In Python a str, like the value of output is immutable. So, when we do output += chr(int(item, 16)) a new str gets created each time and destroyed after the next iteration of the for loop. We only really need the final string to be created.

You could use str.join like

output = ''.join(chr(int(item, 16)) for item in table)

The use of list comprehension can also be applied to the creation of table, as

table = [item.encode('utf-8').hex() for item in input]
1 Like

Code style hints, first:

  1. Please do not use input as a variable name - that causes shadowing, meaning that the built-in function input is no longer available (the name input can only mean one thing at a time).

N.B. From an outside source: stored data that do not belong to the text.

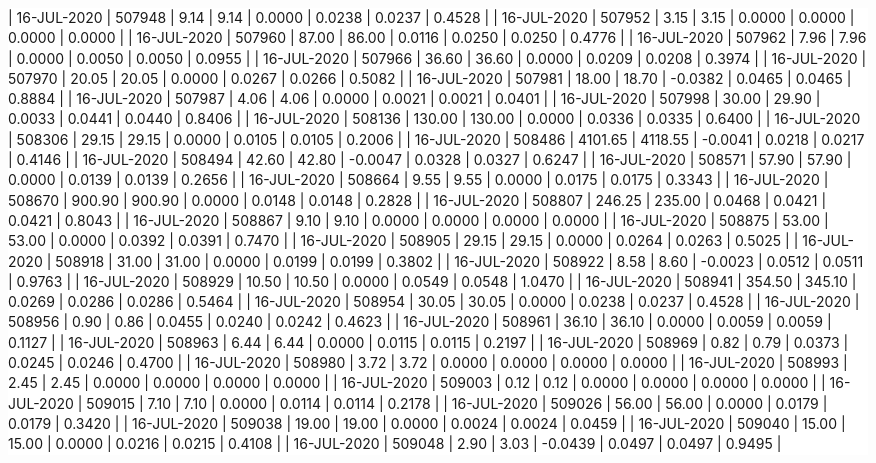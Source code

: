 | 16-JUL-2020 | 507948 | 9.14 | 9.14 | 0.0000 | 0.0238 | 0.0237 | 0.4528 |
| 16-JUL-2020 | 507952 | 3.15 | 3.15 | 0.0000 | 0.0000 | 0.0000 | 0.0000 |
| 16-JUL-2020 | 507960 | 87.00 | 86.00 | 0.0116 | 0.0250 | 0.0250 | 0.4776 |
| 16-JUL-2020 | 507962 | 7.96 | 7.96 | 0.0000 | 0.0050 | 0.0050 | 0.0955 |
| 16-JUL-2020 | 507966 | 36.60 | 36.60 | 0.0000 | 0.0209 | 0.0208 | 0.3974 |
| 16-JUL-2020 | 507970 | 20.05 | 20.05 | 0.0000 | 0.0267 | 0.0266 | 0.5082 |
| 16-JUL-2020 | 507981 | 18.00 | 18.70 | -0.0382 | 0.0465 | 0.0465 | 0.8884 |
| 16-JUL-2020 | 507987 | 4.06 | 4.06 | 0.0000 | 0.0021 | 0.0021 | 0.0401 |
| 16-JUL-2020 | 507998 | 30.00 | 29.90 | 0.0033 | 0.0441 | 0.0440 | 0.8406 |
| 16-JUL-2020 | 508136 | 130.00 | 130.00 | 0.0000 | 0.0336 | 0.0335 | 0.6400 |
| 16-JUL-2020 | 508306 | 29.15 | 29.15 | 0.0000 | 0.0105 | 0.0105 | 0.2006 |
| 16-JUL-2020 | 508486 | 4101.65 | 4118.55 | -0.0041 | 0.0218 | 0.0217 | 0.4146 |
| 16-JUL-2020 | 508494 | 42.60 | 42.80 | -0.0047 | 0.0328 | 0.0327 | 0.6247 |
| 16-JUL-2020 | 508571 | 57.90 | 57.90 | 0.0000 | 0.0139 | 0.0139 | 0.2656 |
| 16-JUL-2020 | 508664 | 9.55 | 9.55 | 0.0000 | 0.0175 | 0.0175 | 0.3343 |
| 16-JUL-2020 | 508670 | 900.90 | 900.90 | 0.0000 | 0.0148 | 0.0148 | 0.2828 |
| 16-JUL-2020 | 508807 | 246.25 | 235.00 | 0.0468 | 0.0421 | 0.0421 | 0.8043 |
| 16-JUL-2020 | 508867 | 9.10 | 9.10 | 0.0000 | 0.0000 | 0.0000 | 0.0000 |
| 16-JUL-2020 | 508875 | 53.00 | 53.00 | 0.0000 | 0.0392 | 0.0391 | 0.7470 |
| 16-JUL-2020 | 508905 | 29.15 | 29.15 | 0.0000 | 0.0264 | 0.0263 | 0.5025 |
| 16-JUL-2020 | 508918 | 31.00 | 31.00 | 0.0000 | 0.0199 | 0.0199 | 0.3802 |
| 16-JUL-2020 | 508922 | 8.58 | 8.60 | -0.0023 | 0.0512 | 0.0511 | 0.9763 |
| 16-JUL-2020 | 508929 | 10.50 | 10.50 | 0.0000 | 0.0549 | 0.0548 | 1.0470 |
| 16-JUL-2020 | 508941 | 354.50 | 345.10 | 0.0269 | 0.0286 | 0.0286 | 0.5464 |
| 16-JUL-2020 | 508954 | 30.05 | 30.05 | 0.0000 | 0.0238 | 0.0237 | 0.4528 |
| 16-JUL-2020 | 508956 | 0.90 | 0.86 | 0.0455 | 0.0240 | 0.0242 | 0.4623 |
| 16-JUL-2020 | 508961 | 36.10 | 36.10 | 0.0000 | 0.0059 | 0.0059 | 0.1127 |
| 16-JUL-2020 | 508963 | 6.44 | 6.44 | 0.0000 | 0.0115 | 0.0115 | 0.2197 |
| 16-JUL-2020 | 508969 | 0.82 | 0.79 | 0.0373 | 0.0245 | 0.0246 | 0.4700 |
| 16-JUL-2020 | 508980 | 3.72 | 3.72 | 0.0000 | 0.0000 | 0.0000 | 0.0000 |
| 16-JUL-2020 | 508993 | 2.45 | 2.45 | 0.0000 | 0.0000 | 0.0000 | 0.0000 |
| 16-JUL-2020 | 509003 | 0.12 | 0.12 | 0.0000 | 0.0000 | 0.0000 | 0.0000 |
| 16-JUL-2020 | 509015 | 7.10 | 7.10 | 0.0000 | 0.0114 | 0.0114 | 0.2178 |
| 16-JUL-2020 | 509026 | 56.00 | 56.00 | 0.0000 | 0.0179 | 0.0179 | 0.3420 |
| 16-JUL-2020 | 509038 | 19.00 | 19.00 | 0.0000 | 0.0024 | 0.0024 | 0.0459 |
| 16-JUL-2020 | 509040 | 15.00 | 15.00 | 0.0000 | 0.0216 | 0.0215 | 0.4108 |
| 16-JUL-2020 | 509048 | 2.90 | 3.03 | -0.0439 | 0.0497 | 0.0497 | 0.9495 |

  2. As Franklin suggested, consider using list comprehensions, generator expressions etc. to iterate and collect data - it’s much simpler and more direct. The code could be as simple as:

data = 'Україна'
table = [item.encode('utf-8').hex() for item in data]
output = ''.join(chr(int(item, 16)) for item in table]
print(output)

This means that each character in the input string will be converted into bytes using the UTF-8 encoding, and then a string representing those byte values will be created. Each such value is added to the list.

This means that each of the hex strings will be converted into a single integer, and then the corresponding Unicode code point will be looked up.

The reason this does not give the same result is because UTF-8 encoding does not convert characters into the bytes used for an integer representation of that element of the string. It uses a variable amount of bytes for each element, and sets some “flag” bits as a way of signalling, in-band, how many bytes to use.

For example, 'У' contains a single element with Unicode code point 1059. Stored as a 2-byte integer, that would require the bytes 0x23 0x04 in little-endian, or 0x04 0x23 in big-endian. UTF-8 is conceptually “big-endian”, but it also sets some flag bits, in such a way that the encoding is instead 0xd0 0xa3 - as an integer, 53411.

Two-byte UTF-8 sequences use eleven bits as actual information-carrying bits. Three bits are set in the first byte to mean “this is the first byte of a 2-byte UTF-8 sequence”, and two more in the second byte to mean “this is part of a multi-byte UTF-8 sequence (not the first byte)”. (This is a bit redundant, but encoding this way means that it’s easy to detect corruption when a code point gets sliced in half).

To undo the encoding, we should instead get the corresponding bytes from the hex dump (rather than a single integer), and decode it:

input = 'Україна'
table = []
for item in input:
  table.append(item.encode('utf-8').hex())
output = ''
for item in table:
  output += bytes.fromhex(item).decode('utf-8')
print(output)

To get hex dumps of the actual Unicode code point values, we should use ord as the opposite of chr (which gives an integer rather than bytes), and convert the integer to a hex dump using string formatting:

input = 'Україна'
table = []
for item in input:
  table.append(f'{ord(item):x}')
output = ''
for item in table:
  output += chr(int(item, 16))
print(output)

Note that this approach will use whatever number of hexadecimal digits is needed to represent the values (even, as here, if that’s an odd number).

Please give me your code as an example how I can reverse it, as I understand that code much better.
Thank you very much, as I’m not expert.